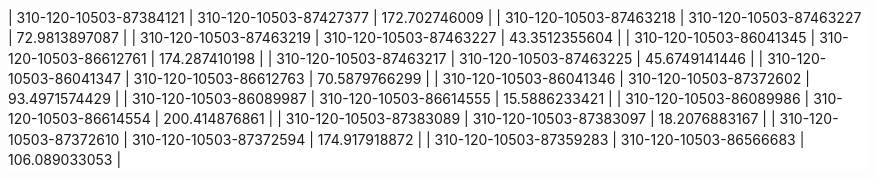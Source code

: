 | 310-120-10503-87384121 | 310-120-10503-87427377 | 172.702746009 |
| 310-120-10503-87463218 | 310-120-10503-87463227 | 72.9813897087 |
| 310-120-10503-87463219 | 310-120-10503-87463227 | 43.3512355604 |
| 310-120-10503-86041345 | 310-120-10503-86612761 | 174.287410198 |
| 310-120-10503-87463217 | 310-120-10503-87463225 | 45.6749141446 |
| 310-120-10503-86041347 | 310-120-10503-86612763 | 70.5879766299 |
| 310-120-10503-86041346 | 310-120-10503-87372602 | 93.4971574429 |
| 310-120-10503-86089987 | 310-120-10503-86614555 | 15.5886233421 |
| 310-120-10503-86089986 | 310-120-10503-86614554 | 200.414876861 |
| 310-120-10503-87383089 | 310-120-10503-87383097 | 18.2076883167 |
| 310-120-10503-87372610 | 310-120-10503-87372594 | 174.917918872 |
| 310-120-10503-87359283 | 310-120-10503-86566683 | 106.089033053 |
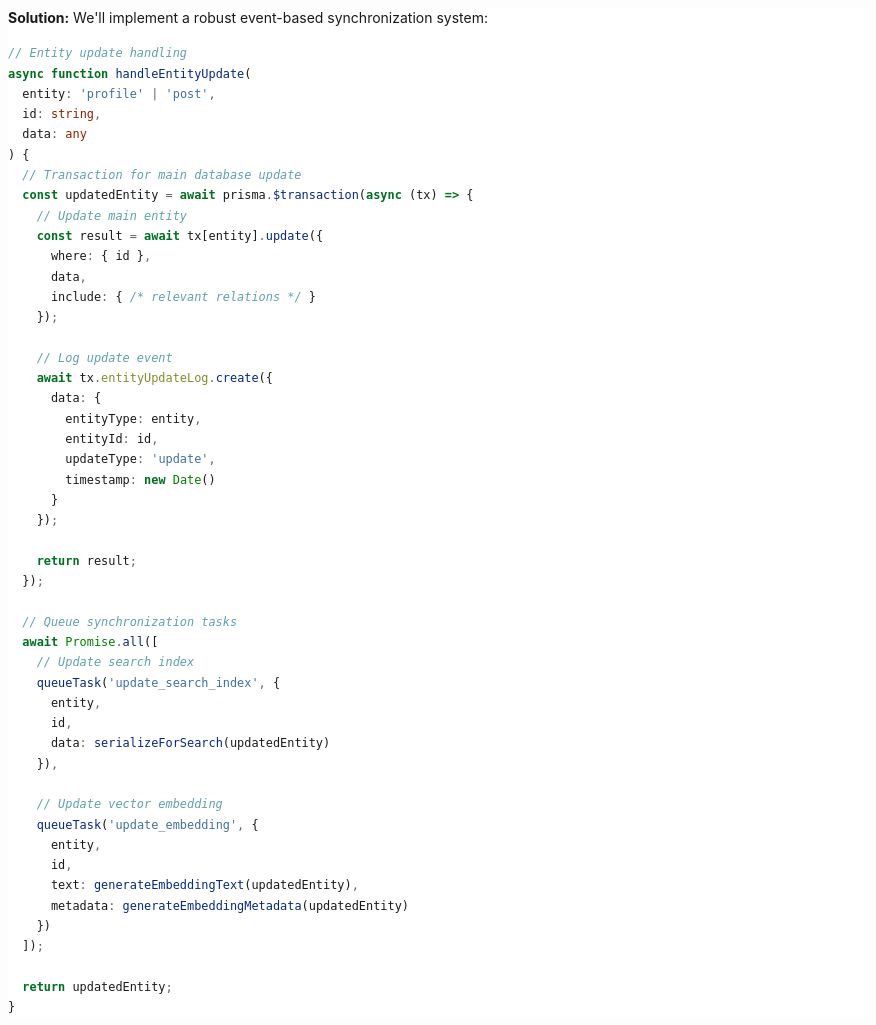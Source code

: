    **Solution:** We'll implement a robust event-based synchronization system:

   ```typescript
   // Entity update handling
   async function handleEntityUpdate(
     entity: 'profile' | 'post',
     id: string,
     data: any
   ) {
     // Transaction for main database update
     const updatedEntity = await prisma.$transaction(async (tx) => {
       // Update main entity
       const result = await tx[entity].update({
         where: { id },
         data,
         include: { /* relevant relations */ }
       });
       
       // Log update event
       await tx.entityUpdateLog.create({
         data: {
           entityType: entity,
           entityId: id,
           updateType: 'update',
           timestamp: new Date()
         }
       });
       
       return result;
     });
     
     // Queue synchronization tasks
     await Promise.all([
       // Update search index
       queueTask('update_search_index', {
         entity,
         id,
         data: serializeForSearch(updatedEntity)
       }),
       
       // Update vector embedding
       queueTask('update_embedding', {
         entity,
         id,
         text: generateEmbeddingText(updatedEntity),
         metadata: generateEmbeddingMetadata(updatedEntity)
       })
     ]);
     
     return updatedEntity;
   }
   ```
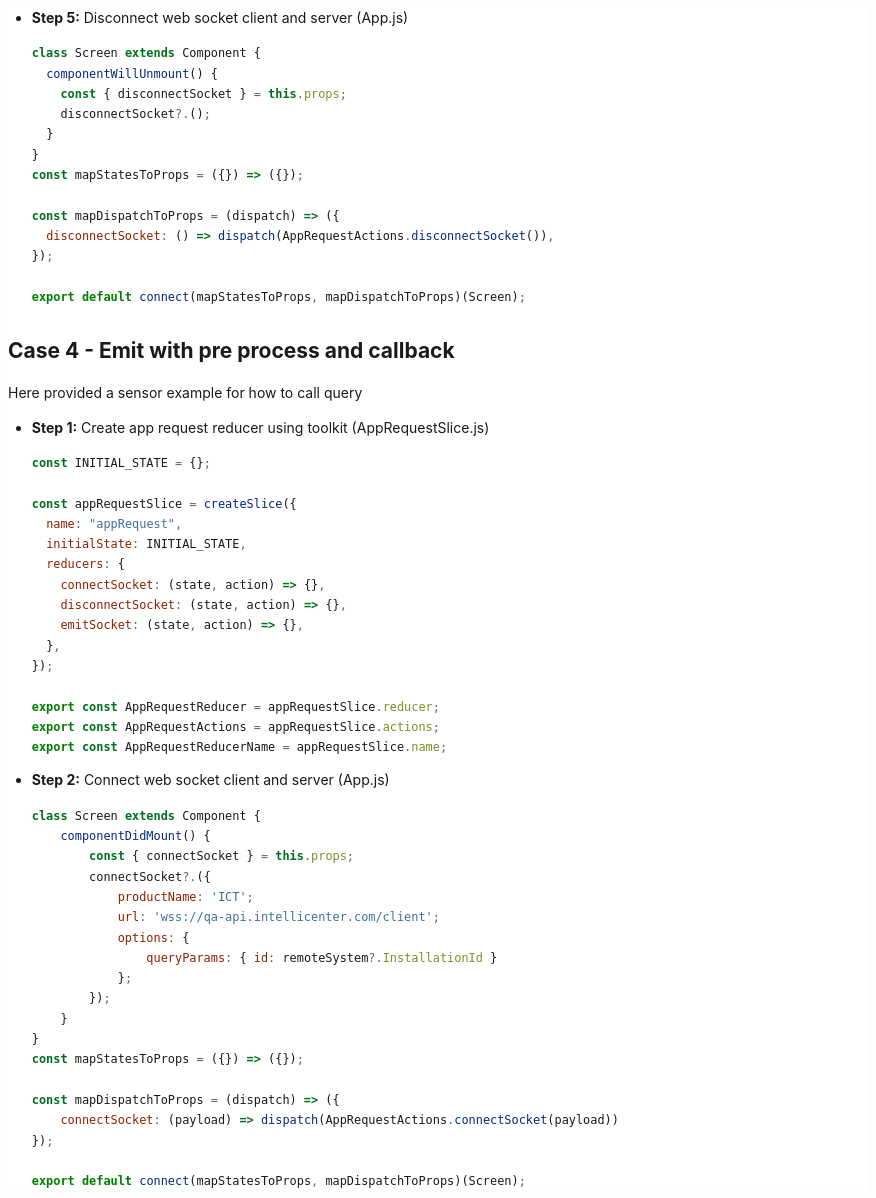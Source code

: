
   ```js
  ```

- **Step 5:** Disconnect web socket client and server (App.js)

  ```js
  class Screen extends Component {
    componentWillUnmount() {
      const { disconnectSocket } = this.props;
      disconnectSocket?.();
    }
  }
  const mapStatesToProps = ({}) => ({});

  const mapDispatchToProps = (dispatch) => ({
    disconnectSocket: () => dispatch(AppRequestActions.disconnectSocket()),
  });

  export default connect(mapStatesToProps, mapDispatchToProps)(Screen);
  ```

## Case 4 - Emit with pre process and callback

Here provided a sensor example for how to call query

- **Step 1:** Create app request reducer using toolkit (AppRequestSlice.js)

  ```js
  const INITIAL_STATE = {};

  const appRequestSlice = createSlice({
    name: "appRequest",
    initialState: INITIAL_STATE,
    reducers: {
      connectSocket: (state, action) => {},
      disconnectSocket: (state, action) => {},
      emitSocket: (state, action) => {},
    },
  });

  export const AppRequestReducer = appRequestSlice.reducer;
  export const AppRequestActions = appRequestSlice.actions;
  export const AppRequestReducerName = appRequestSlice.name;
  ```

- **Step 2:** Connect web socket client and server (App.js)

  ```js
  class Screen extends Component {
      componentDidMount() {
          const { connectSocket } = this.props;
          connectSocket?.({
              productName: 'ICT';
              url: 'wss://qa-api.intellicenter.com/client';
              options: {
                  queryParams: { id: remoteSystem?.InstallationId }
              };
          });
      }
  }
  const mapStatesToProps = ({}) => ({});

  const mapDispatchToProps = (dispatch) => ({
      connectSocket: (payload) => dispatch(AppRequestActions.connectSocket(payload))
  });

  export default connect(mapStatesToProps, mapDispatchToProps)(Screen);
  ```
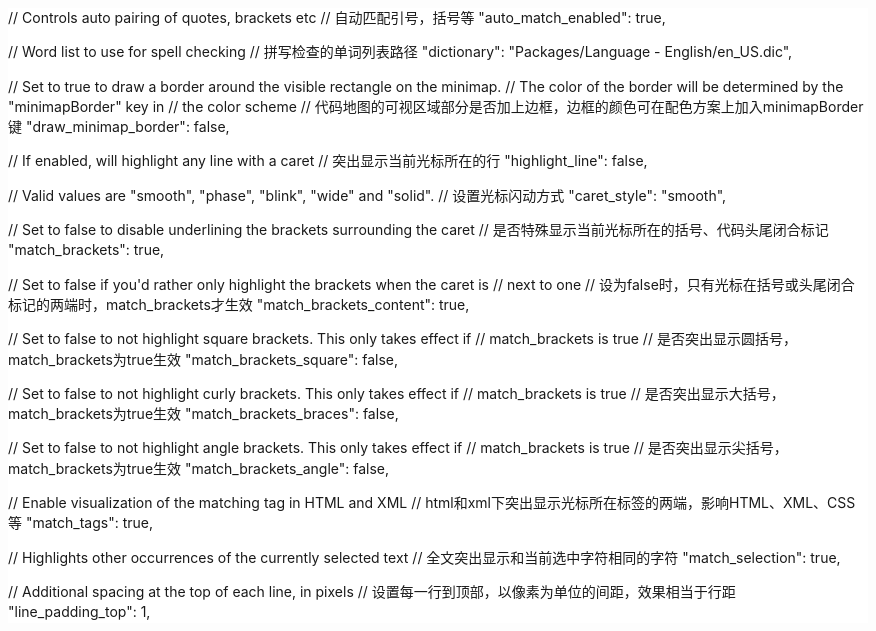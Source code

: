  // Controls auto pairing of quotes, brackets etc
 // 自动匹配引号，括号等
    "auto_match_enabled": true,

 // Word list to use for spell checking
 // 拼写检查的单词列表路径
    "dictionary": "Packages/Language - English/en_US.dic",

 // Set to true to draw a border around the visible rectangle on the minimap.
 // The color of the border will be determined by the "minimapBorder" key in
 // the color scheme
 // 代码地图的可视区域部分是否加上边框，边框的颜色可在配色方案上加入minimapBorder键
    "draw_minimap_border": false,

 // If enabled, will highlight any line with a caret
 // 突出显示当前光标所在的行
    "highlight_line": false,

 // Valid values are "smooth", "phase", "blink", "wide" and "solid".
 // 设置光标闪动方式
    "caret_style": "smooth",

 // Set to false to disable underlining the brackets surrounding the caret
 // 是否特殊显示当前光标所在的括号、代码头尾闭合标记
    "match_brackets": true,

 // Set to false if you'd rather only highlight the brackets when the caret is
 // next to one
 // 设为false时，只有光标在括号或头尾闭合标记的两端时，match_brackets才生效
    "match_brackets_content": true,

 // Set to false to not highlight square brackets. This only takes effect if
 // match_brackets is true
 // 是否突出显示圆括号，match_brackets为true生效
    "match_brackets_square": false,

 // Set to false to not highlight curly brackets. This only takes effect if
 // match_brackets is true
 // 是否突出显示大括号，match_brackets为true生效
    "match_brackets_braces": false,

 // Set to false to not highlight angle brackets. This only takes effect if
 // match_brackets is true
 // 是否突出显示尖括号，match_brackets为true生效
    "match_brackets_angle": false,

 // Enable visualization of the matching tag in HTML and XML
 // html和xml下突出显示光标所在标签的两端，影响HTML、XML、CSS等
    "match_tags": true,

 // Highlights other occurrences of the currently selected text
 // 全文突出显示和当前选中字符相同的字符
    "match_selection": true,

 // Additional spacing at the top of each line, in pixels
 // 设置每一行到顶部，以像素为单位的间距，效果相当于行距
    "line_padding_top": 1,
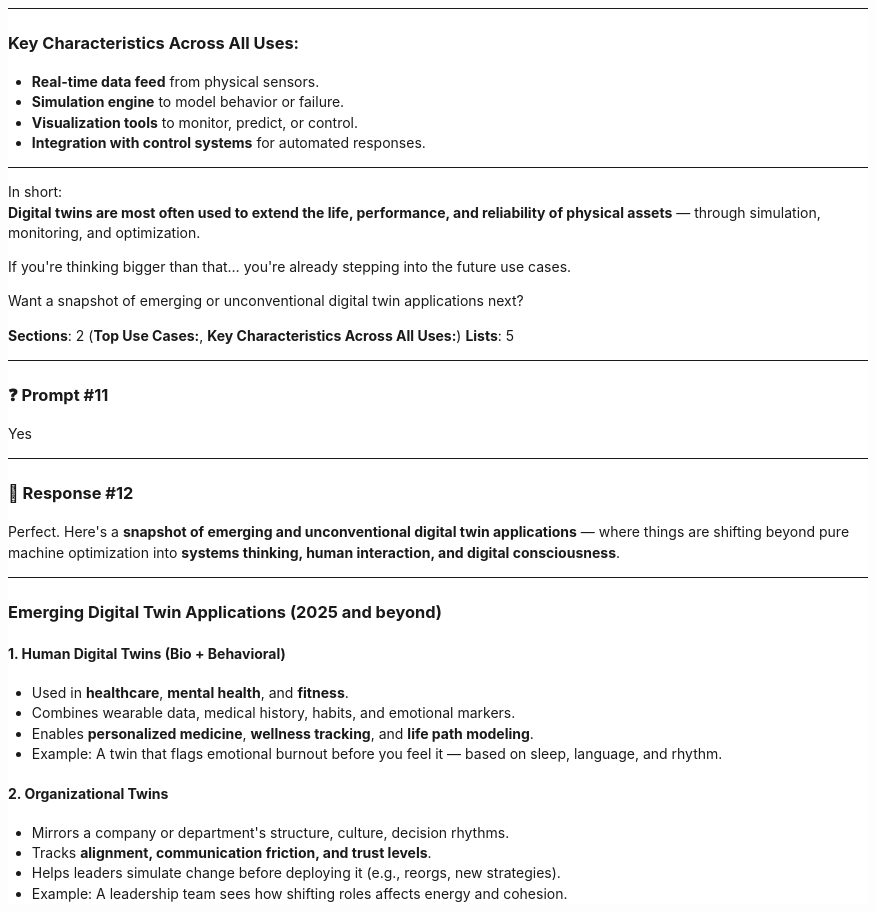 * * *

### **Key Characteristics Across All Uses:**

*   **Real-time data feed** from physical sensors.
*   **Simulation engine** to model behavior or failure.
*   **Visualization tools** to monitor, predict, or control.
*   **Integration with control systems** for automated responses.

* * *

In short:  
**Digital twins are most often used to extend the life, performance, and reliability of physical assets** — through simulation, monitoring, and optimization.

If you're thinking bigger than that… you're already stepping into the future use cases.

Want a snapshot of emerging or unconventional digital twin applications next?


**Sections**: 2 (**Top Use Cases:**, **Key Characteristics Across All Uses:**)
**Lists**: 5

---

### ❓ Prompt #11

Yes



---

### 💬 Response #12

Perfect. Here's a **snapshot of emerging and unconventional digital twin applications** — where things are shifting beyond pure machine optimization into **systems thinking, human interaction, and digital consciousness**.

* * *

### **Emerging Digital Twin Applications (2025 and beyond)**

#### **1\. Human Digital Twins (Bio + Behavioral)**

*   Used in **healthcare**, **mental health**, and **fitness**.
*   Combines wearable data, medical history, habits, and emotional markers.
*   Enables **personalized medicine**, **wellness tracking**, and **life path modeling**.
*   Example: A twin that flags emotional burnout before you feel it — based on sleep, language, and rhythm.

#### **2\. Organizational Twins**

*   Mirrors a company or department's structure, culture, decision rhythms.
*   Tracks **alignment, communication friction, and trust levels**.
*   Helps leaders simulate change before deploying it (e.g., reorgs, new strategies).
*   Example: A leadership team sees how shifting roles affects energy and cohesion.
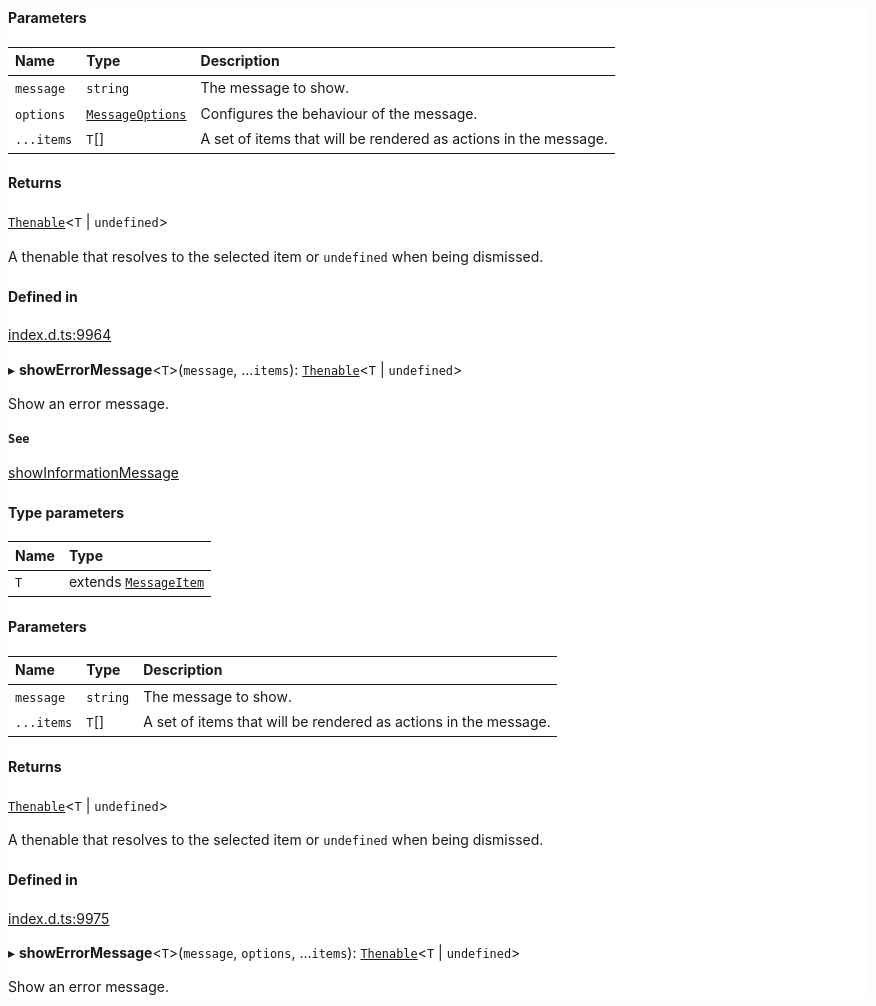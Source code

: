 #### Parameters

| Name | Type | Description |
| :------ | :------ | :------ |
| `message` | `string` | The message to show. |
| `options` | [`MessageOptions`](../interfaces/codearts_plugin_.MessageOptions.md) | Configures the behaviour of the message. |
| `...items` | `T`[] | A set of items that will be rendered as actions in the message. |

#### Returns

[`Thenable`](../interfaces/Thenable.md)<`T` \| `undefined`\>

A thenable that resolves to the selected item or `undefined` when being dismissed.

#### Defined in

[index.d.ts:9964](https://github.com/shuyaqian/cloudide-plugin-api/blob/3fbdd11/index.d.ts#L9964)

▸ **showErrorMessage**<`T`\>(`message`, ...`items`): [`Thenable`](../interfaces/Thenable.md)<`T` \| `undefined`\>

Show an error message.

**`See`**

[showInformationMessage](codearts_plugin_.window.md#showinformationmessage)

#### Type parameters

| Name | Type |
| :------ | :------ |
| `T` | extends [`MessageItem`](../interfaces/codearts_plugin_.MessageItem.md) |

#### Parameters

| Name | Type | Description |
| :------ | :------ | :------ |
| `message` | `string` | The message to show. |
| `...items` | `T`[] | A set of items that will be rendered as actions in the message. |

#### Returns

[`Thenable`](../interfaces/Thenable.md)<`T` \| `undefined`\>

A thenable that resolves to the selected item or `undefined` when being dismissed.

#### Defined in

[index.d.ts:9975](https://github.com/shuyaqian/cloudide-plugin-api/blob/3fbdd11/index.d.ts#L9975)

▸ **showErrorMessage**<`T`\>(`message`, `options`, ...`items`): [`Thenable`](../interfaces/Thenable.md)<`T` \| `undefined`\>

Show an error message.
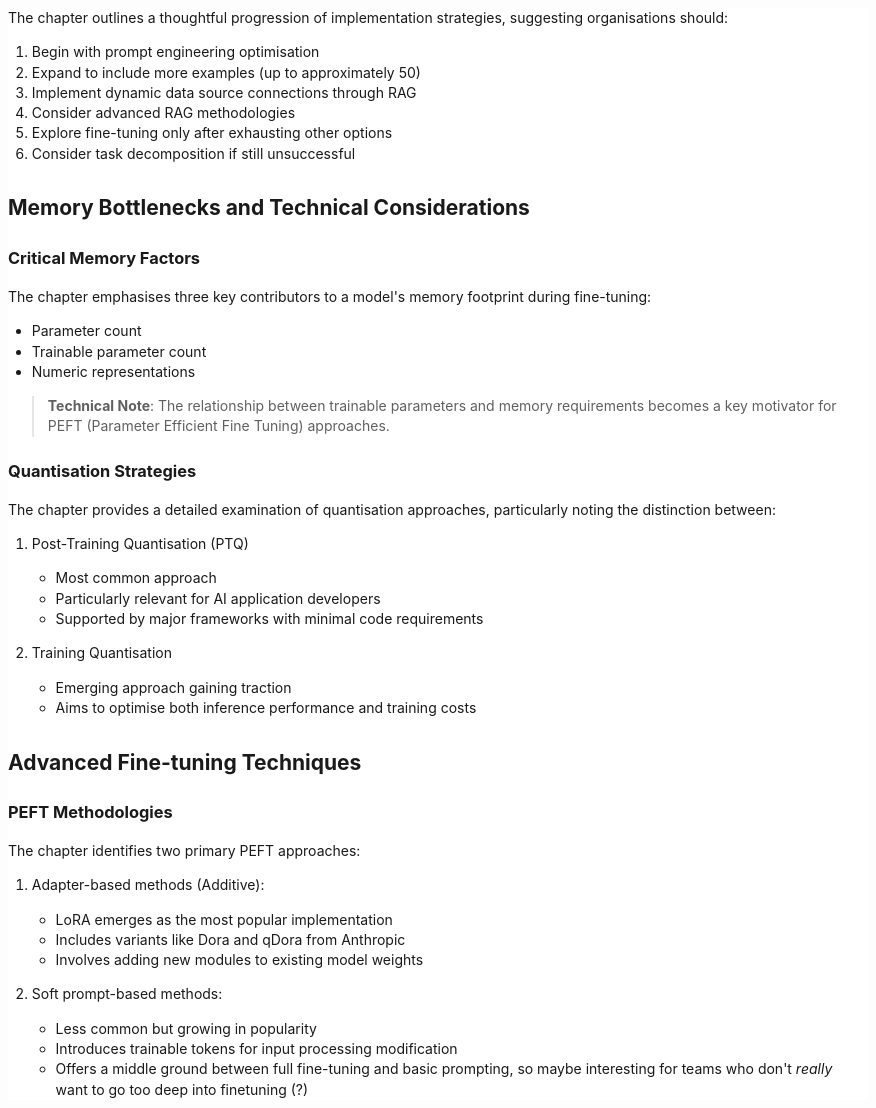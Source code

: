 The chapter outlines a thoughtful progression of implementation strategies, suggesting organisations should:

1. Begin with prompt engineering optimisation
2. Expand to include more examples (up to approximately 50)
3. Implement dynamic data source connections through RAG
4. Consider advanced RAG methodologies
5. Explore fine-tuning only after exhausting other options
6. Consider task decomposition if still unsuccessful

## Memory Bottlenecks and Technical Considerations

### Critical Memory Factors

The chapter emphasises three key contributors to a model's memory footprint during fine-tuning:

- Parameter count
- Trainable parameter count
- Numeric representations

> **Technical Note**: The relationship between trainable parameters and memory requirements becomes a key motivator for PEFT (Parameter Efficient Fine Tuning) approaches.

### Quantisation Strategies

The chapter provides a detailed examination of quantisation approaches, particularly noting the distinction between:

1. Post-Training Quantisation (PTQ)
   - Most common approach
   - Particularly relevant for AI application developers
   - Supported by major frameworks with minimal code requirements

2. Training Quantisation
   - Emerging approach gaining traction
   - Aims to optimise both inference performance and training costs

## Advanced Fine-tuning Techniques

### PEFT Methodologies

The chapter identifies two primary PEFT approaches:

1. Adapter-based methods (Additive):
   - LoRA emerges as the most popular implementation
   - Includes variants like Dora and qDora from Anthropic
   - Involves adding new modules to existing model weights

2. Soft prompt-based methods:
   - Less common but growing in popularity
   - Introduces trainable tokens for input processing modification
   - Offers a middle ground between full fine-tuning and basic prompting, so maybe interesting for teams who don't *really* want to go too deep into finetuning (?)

-*-*-

Your assignment: Would you quote everything above from the line containing "from physical sensors." down to the line containing "monitoring, and optimization."? Include both of those lines and nothing else.

Result of this exercise:
*   **Real-time data feed** from physical sensors.
*   **Simulation engine** to model behavior or failure.
*   **Visualization tools** to monitor, predict, or control.
*   **Integration with control systems** for automated responses.

* * *

In short:  
**Digital twins are most often used to extend the life, performance, and reliability of physical assets** — through simulation, monitoring, and optimization.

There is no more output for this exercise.